Les symptômes anxieux peuvent masquer un trouble dépressif sous-jacent. Le traitement requis est alors un antidépresseur. Or, trop souvent, sont prescrites des benzodiazépines qui n’ont pas d’effet sur la dépression. L’anxiété peut aussi survenir isolément, souvent secondaires aux modifications du contexte de vie, à l’apparition de troubles cognitifs ou encore à des pathologies somatiques. L’approche psychothérapique doit être alors privilégiée. Les benzodiazépines, en particulier celles à demi-vie longue, responsables de troubles cognitifs et de chutes, doivent être évitées au maximum, même en cas de troubles anxieux caractérisés (HAS).
Quant aux troubles psychotiques d’évolution chronique, au premier rang desquels la schizophrénie, leur symptomatologie a tendance à se modifier avec l’âge. Les symptômes productifs – hallucinations, délires – ont tendance à diminuer en intensité et fréquence, au profit de davantage de symptômes négatifs, cognitifs  ou encore dépressifs.
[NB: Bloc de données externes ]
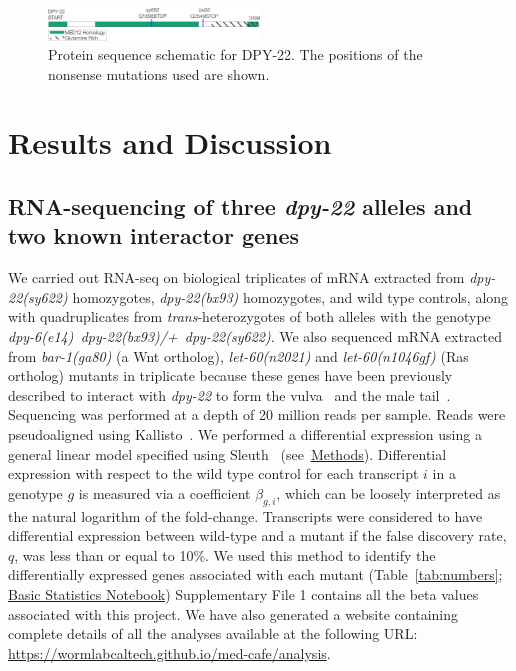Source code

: \documentclass[9pt,twocolumn,twoside]{gsajnl}
\newcommand{\gene}[1]{\mbox{\emph{#1}}}
\newcommand{\protein}[1]{\mbox{\uppercase{#1}}}
\newcommand{\dpy}[1]{\gene{dpy-22#1}}
\newcommand{\bx}{\dpy{(bx93)}}
\newcommand{\sy}{\dpy{(sy622)}}
\begin{document}
\begin{figure}
  \centering{}
  \includegraphics[width=0.5\textwidth]{../figs/Gene_Model.pdf}
  \caption{
           Protein sequence schematic for \protein{dpy-22}. The positions of the
           nonsense mutations used are shown.
           }
\label{fig:genemodel}
\end{figure}


\section*{Results and Discussion}
\subsection*{RNA-sequencing of three \gene{dpy-22} alleles and two known
             interactor genes}
We carried out RNA-seq on biological triplicates of mRNA extracted from \sy{}
homozygotes, \bx{} homozygotes, and wild type controls, along with
quadruplicates from \emph{trans}-heterozygotes of both alleles with the genotype
\gene{dpy-6(e14) dpy-22(bx93)/+ dpy-22(sy622)}. We also sequenced mRNA extracted
from \gene{bar-1(ga80)} (a Wnt ortholog), \gene{let-60(n2021)} and
\gene{let-60(n1046gf)} (Ras ortholog) mutants in triplicate because these genes
have been previously described to interact with \dpy{} to form the
vulva~\citep{Moghal2003} and the male tail~\citep{Zhang2000}. Sequencing was
performed at a depth of 20 million reads per sample. Reads were pseudoaligned
using Kallisto~\citep{Bray2016}. We performed a differential expression using a
general linear model specified using Sleuth~\citep{Pimentel2016a}
(see~\hyperref[sec:methods]{Methods}). Differential expression with respect to
the wild type control for each transcript $i$ in a genotype $g$ is measured via
a coefficient $\beta_{g, i}$, which can be loosely interpreted as the natural
logarithm of the fold-change. Transcripts were considered to have differential
expression between wild-type and a mutant if the false discovery rate, $q$, was
less than or equal to 10\%. We used this method to identify the differentially
expressed genes associated with each mutant (Table~\ref{tab:numbers};
\href{https://wormlabcaltech.github.io/med-cafe/notebook/basic.html}{Basic
Statistics Notebook}) Supplementary File 1 contains all the beta values
associated with this project. We have also generated a website containing
complete details of all the analyses available at the following URL:\@
\url{https://wormlabcaltech.github.io/med-cafe/analysis}.
\end{document}
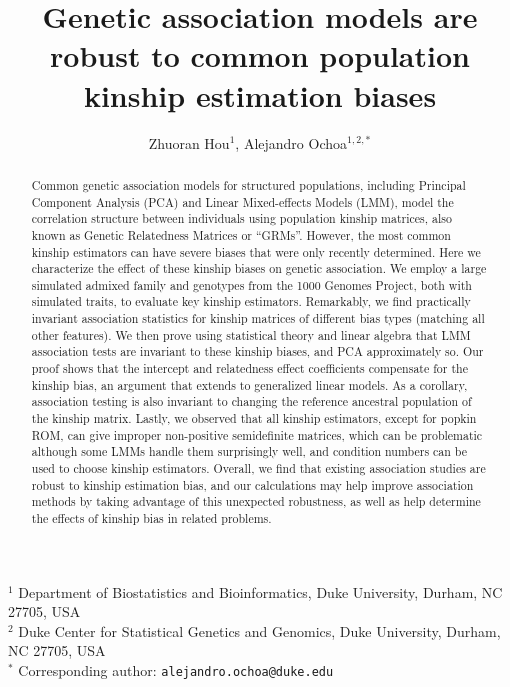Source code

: \documentclass[11pt]{article}
\title{\Large \textbf{Genetic association models are robust to common population kinship estimation biases}}
\author{Zhuoran Hou$^1$, Alejandro Ochoa$^{1,2,*}$}
\date{}
\begin{document}
\begin{linenumbers}

\maketitle

\noindent
$^1$ Department of Biostatistics and Bioinformatics, Duke University, Durham, NC 27705, USA \\
$^2$ Duke Center for Statistical Genetics and Genomics, Duke University, Durham, NC 27705, USA \\
$^*$ Corresponding author: \texttt{alejandro.ochoa@duke.edu}


\begin{abstract}
  Common genetic association models for structured populations, including Principal Component Analysis (PCA) and Linear Mixed-effects Models (LMM), model the correlation structure between individuals using population kinship matrices, also known as Genetic Relatedness Matrices or ``GRMs''.
  However, the most common kinship estimators can have severe biases that were only recently determined.
  Here we characterize the effect of these kinship biases on genetic association.
  We employ a large simulated admixed family and genotypes from the 1000 Genomes Project, both with simulated traits, to evaluate key kinship estimators.
  Remarkably, we find practically invariant association statistics for kinship matrices of different bias types (matching all other features).
  We then prove using statistical theory and linear algebra that LMM association tests are invariant to these kinship biases, and PCA approximately so.
  Our proof shows that the intercept and relatedness effect coefficients compensate for the kinship bias, an argument that extends to generalized linear models.
  As a corollary, association testing is also invariant to changing the reference ancestral population of the kinship matrix.
  Lastly, we observed that all kinship estimators, except for popkin ROM, can give improper non-positive semidefinite matrices, which can be problematic although some LMMs handle them surprisingly well, and condition numbers can be used to choose kinship estimators.
  Overall, we find that existing association studies are robust to kinship estimation bias, and our calculations may help improve association methods by taking advantage of this unexpected robustness, as well as help determine the effects of kinship bias in related problems.
\end{abstract}


\end{linenumbers}
\end{document}
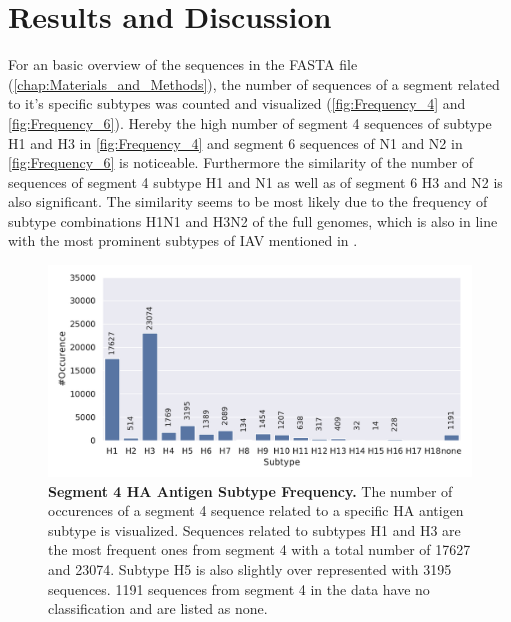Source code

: \chapter{Results and Discussion} \label{chap:Results_and_Discussion}

For an basic overview of the sequences in the FASTA file (\autoref{chap:Materials_and_Methods}), the number of sequences of a segment related to it's specific subtypes was counted and visualized (\autoref{fig:Frequency_4} and \autoref{fig:Frequency_6}). Hereby the high number of segment 4 sequences of subtype H1 and H3 in \autoref{fig:Frequency_4} and segment 6 sequences of N1 and N2 in \autoref{fig:Frequency_6} is noticeable. Furthermore the similarity of the number of sequences of segment 4 subtype H1 and N1 as well as of segment 6 H3 and N2 is also significant. The similarity seems to be most likely due to the frequency of subtype combinations H1N1 and H3N2 of the full genomes, which is also in line with the most prominent subtypes of \gls{IAV} mentioned in \textcite{deng_simplified_2015}. 

\begin{figure}[!hbt]
    \centering
    \includegraphics[width=\textwidth]{PCA/Data_Overview_Segment_4_H.pdf}
    \caption[Segment 4 \Acrlong{HA} Antigen Subtype Frequency]{\textbf{Segment 4 \Acrlong{HA} Antigen Subtype Frequency.} The number of occurences of a segment 4 sequence related to a specific \gls{HA} antigen subtype is visualized. Sequences related to subtypes H1 and H3 are the most frequent ones from segment 4 with a total number of 17627 and 23074. Subtype H5 is also slightly over represented with 3195 sequences. 1191 sequences from segment 4 in the data have no classification and are listed as \glqq none\grqq{}.}
    \label{fig:Frequency_4}
\end{figure}

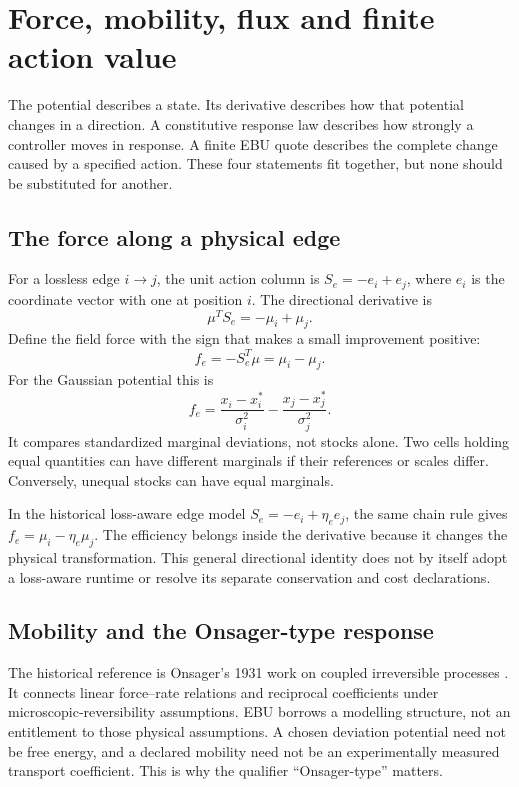 \chapter{Force, mobility, flux and finite action value}\label{ch:force}
The potential describes a state. Its derivative describes how that potential
changes in a direction. A constitutive response law describes how strongly
a controller moves in response. A finite EBU quote describes the complete
change caused by a specified action. These four statements fit together,
but none should be substituted for another.

\section{The force along a physical edge}
For a lossless edge $i\to j$, the unit action column is
$S_e=-e_i+e_j$, where $e_i$ is the coordinate vector with one at position
$i$. The directional derivative is
\begin{equation}
 \mu^T S_e=-\mu_i+\mu_j.
\end{equation}
Define the field force with the sign that makes a small improvement positive:
\begin{equation}\label{eq:force}
 f_e=-S_e^T\mu=\mu_i-\mu_j.
\end{equation}
For the Gaussian potential this is
\begin{equation}
 f_e=\frac{x_i-x_i^*}{\sigma_i^2}
       -\frac{x_j-x_j^*}{\sigma_j^2}.
\end{equation}
It compares standardized marginal deviations, not stocks alone. Two cells
holding equal quantities can have different marginals if their references
or scales differ. Conversely, unequal stocks can have equal marginals.

In the historical loss-aware edge model $S_e=-e_i+\eta_e e_j$, the same
chain rule gives $f_e=\mu_i-\eta_e\mu_j$. The efficiency belongs inside
the derivative because it changes the physical transformation. This general
directional identity does not by itself adopt a loss-aware runtime or
resolve its separate conservation and cost declarations.

\section{Mobility and the Onsager-type response}
The historical reference is Onsager's 1931 work on coupled irreversible
processes \cite{onsager-one,onsager-two}. It connects linear force--rate
relations and reciprocal coefficients under microscopic-reversibility
assumptions. EBU borrows a modelling structure, not an entitlement to those
physical assumptions. A chosen deviation potential need not be free energy,
and a declared mobility need not be an experimentally measured transport
coefficient. This is why the qualifier ``Onsager-type'' matters.

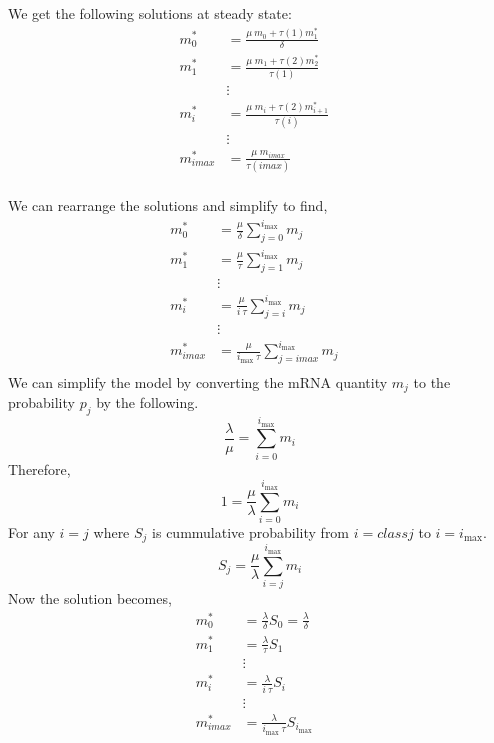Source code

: \documentclass[review]{elsarticle}
\newcommand{\imax}{\ensuremath{i_{\max}}\xspace}
\begin{document}
We get the following solutions at steady state:
\begin{align*}
m_{0}^{*}  &= \frac{\mu\: m_{0}+\tau(1)m_{1}^{*}}{\delta} \\
m_{1}^{*}  &= \frac{\mu \; m_{1}+\tau(2)m_{2}^{*}}{\tau(1)} \\
& \vdots & \\
m_{i}^{*}  &= \frac{\mu \; m_{i}+\tau(2)m_{i+1}^{*}}{\tau(i)} \\
& \vdots & \\
m_{imax}^{*}  &= \frac{\mu \; m_{imax}}{\tau(imax)} \\
\end{align*}

We can rearrange the solutions and simplify to find,
\begin{align*}
m_{0}^{*}  &= \frac{\mu}{\delta}\sum_{j=0}^{\imax}m_{j} \\
m_{1}^{*}  &= \frac{\mu}{\tau}\sum_{j=1}^{\imax}m_{j}  \\
& \vdots & \\
m_{i}^{*}  &= \frac{\mu}{i \: \tau}\sum_{j=i}^{\imax}m_{j}  \\
& \vdots & \\
m_{imax}^{*}  &= \frac{\mu}{\imax \: \tau}\sum_{j=imax}^{\imax}m_{j}  \\
\end{align*}
We can simplify the model by converting the mRNA quantity $m_{j}$ to the probability $p_{j}$ by the following.
\begin{equation}
	\frac{\lambda}{\mu}=\sum_{i=0}^{\imax}m_{i}
\end{equation}
Therefore,
\begin{equation}
		1= \frac{\mu}{\lambda}\sum_{i=0}^{\imax}m_{i}
\end{equation}
For any $i=j$ where $S_{j}$ is cummulative probability from $i=class j$ to $ i= \imax$.
\begin{equation}
		S_{j} = \frac{\mu}{\lambda}\sum_{i=j}^{\imax}m_{i}
\end{equation}
Now the solution becomes,
\begin{align*}
m_{0}^{*}  &= \frac{\lambda}{\delta}S_{0}=\frac{\lambda}{\delta} \\
m_{1}^{*}  &= \frac{\lambda}{\tau}S_{1} \\
& \vdots & \\
m_{i}^{*}  &= \frac{\lambda}{i \: \tau}S_{i}  \\
& \vdots & \\
m_{imax}^{*}  &= \frac{\lambda}{\imax \: \tau}S_{\imax}  \\
\end{align*}
\end{document}

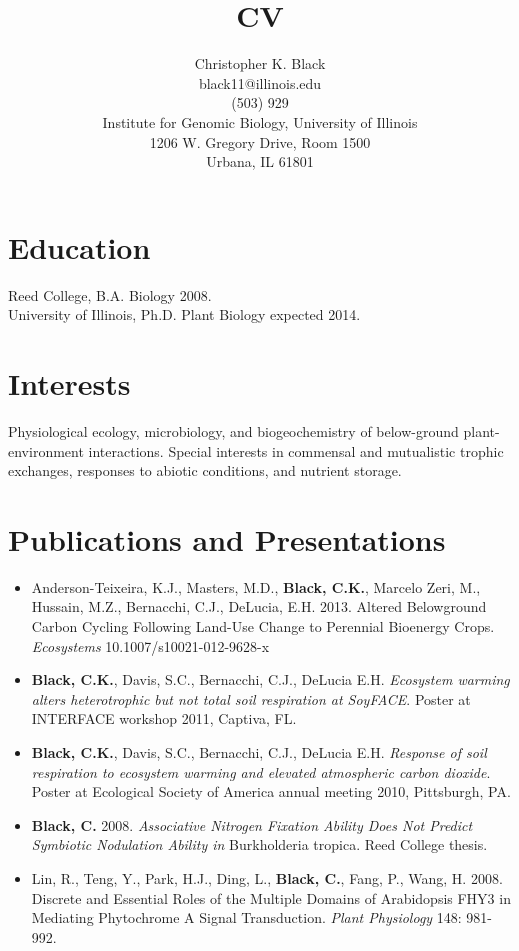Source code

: \documentclass[centered,margin, 11pt]{resume}
\title{CV}
\author{Christopher K. Black\\
black11@illinois.edu\\
(503) 929\textendash 9421\\
Institute for Genomic Biology, University of Illinois\\
1206 W. Gregory Drive, Room 1500\\
Urbana, IL 61801}
\begin{document}
\maketitle

\section{Education}
Reed College, B.A. Biology 2008.\\
University of Illinois, Ph.D. Plant Biology expected 2014. 

\section{Interests}
Physiological ecology, microbiology, and biogeochemistry of below-ground plant-environment interactions. Special interests in commensal and mutualistic trophic exchanges, responses to abiotic conditions, and nutrient storage.

\section{Publications and Presentations}
\begin{itemize}
\item{Anderson-Teixeira, K.J., Masters, M.D.,  {\bf Black, C.K.}, Marcelo Zeri, M., Hussain, M.Z., Bernacchi, C.J., DeLucia, E.H. 2013. Altered Belowground Carbon Cycling Following Land-Use Change to Perennial Bioenergy Crops. \textit{Ecosystems} 10.1007/s10021-012-9628-x}
	\item{{\bf Black, C.K.}, Davis, S.C., Bernacchi, C.J., DeLucia E.H. \textit{Ecosystem warming alters heterotrophic but not total soil respiration at SoyFACE}. Poster at INTERFACE workshop 2011, Captiva, FL.}
	\item{{\bf Black, C.K.}, Davis, S.C., Bernacchi, C.J., DeLucia E.H. \textit{Response of soil respiration to ecosystem warming and elevated atmospheric carbon dioxide}. Poster at Ecological Society of America annual meeting 2010, Pittsburgh, PA.}
	\item{{\bf Black, C.} 2008. \textit{Associative Nitrogen Fixation Ability Does Not Predict Symbiotic Nodulation Ability in} Burkholderia tropica. Reed College thesis.}
	\item{Lin, R., Teng, Y., Park, H.J., Ding, L., {\bf Black, C.}, Fang, P., Wang, H. 2008. Discrete and Essential Roles of the Multiple Domains of Arabidopsis FHY3 in Mediating Phytochrome A Signal Transduction. \textit{Plant Physiology} 148: 981-992.}
\end{itemize}
\end{document}
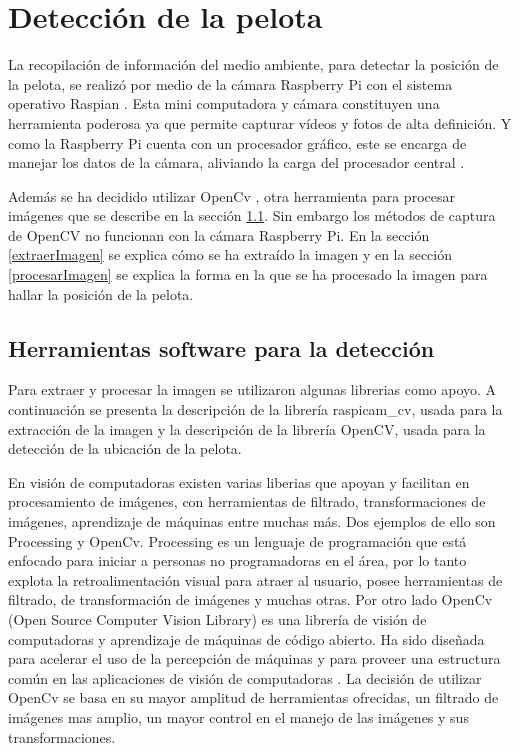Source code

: \section{Detección de la pelota}\label{chapter:deteccion}

La recopilación de información del medio ambiente, para detectar la posición de la pelota, se realiz\'o por medio de la cámara Raspberry Pi con el sistema operativo Raspian \cite{raspian}. Esta mini computadora y cámara constituyen una herramienta poderosa ya que permite capturar v\'ideos y fotos de alta definici\'on. Y como la Raspberry Pi cuenta con un procesador gr\'afico, este se encarga de manejar los datos de la cámara, aliviando la carga del procesador central \cite{raspCamArti}.

Además se ha decidido utilizar OpenCv \cite{opencv}, otra herramienta para procesar im\'agenes que se describe en la sección \ref{herramientasDetc}. Sin embargo los métodos de captura de OpenCV no funcionan con la c\'amara Raspberry Pi. En la secci\'on \ref{extraerImagen} se explica c\'omo se ha extra\'ido la imagen y en la secci\'on \ref{procesarImagen} se explica la forma en la que se ha procesado la imagen para hallar la posición de la pelota. 

\subsection{Herramientas software para la detecci\'on }\label{herramientasDetc}

Para extraer y procesar la imagen se utilizaron algunas librerias como apoyo. A continuación se presenta la descripción de la librería raspicam\_cv, usada para la extracción de la imagen y la descripción de la librería OpenCV, usada para la detección de la ubicación de la pelota.   

En visi\'on de computadoras existen varias liberias que apoyan y facilitan en procesamiento de im\'agenes, con herramientas de filtrado, transformaciones de im\'agenes, aprendizaje de m\'aquinas entre muchas m\'as. Dos ejemplos de ello son Processing \cite{processing} y OpenCv. Processing es un lenguaje de programaci\'on que está enfocado para iniciar a personas no programadoras en el \'area, por lo tanto explota la retroalimentaci\'on visual para atraer al usuario, posee herramientas de filtrado, de transformaci\'on de im\'agenes y muchas otras.
Por otro lado OpenCv (Open Source Computer Vision Library) es una librería de visión de computadoras y aprendizaje de máquinas de código abierto. Ha sido diseñada para acelerar el uso de la percepción de m\'aquinas y para proveer una estructura común en las aplicaciones de visión de computadoras \cite{opencv}. La decisi\'on de utilizar OpenCv se basa en su mayor amplitud de herramientas ofrecidas, un filtrado de im\'agenes mas amplio, un mayor control en el manejo de las im\'agenes y sus transformaciones.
De manière générale, le généraliste doit faire appel au psychiatre, dès qu'il a un doute sur l’étiologie des troubles observés ou lorsqu’il s’agit d’adapter un traitement psychotrope « de fond ». Des équipes mobiles de psychiatrie du sujet âgé se sont développées sur le territoire ces dernières années, avec pour mission de se déplacer auprès du patient âgé dans les Ehpad. Elles permettent de porter des diagnostics, de mettre en place le suivi spécialisé le plus adapté et d’éviter des passages aux urgences, voire des hospitalisations, très éprouvants pour la personne âgée. Cette offre de soins nécessite d’être encore développée.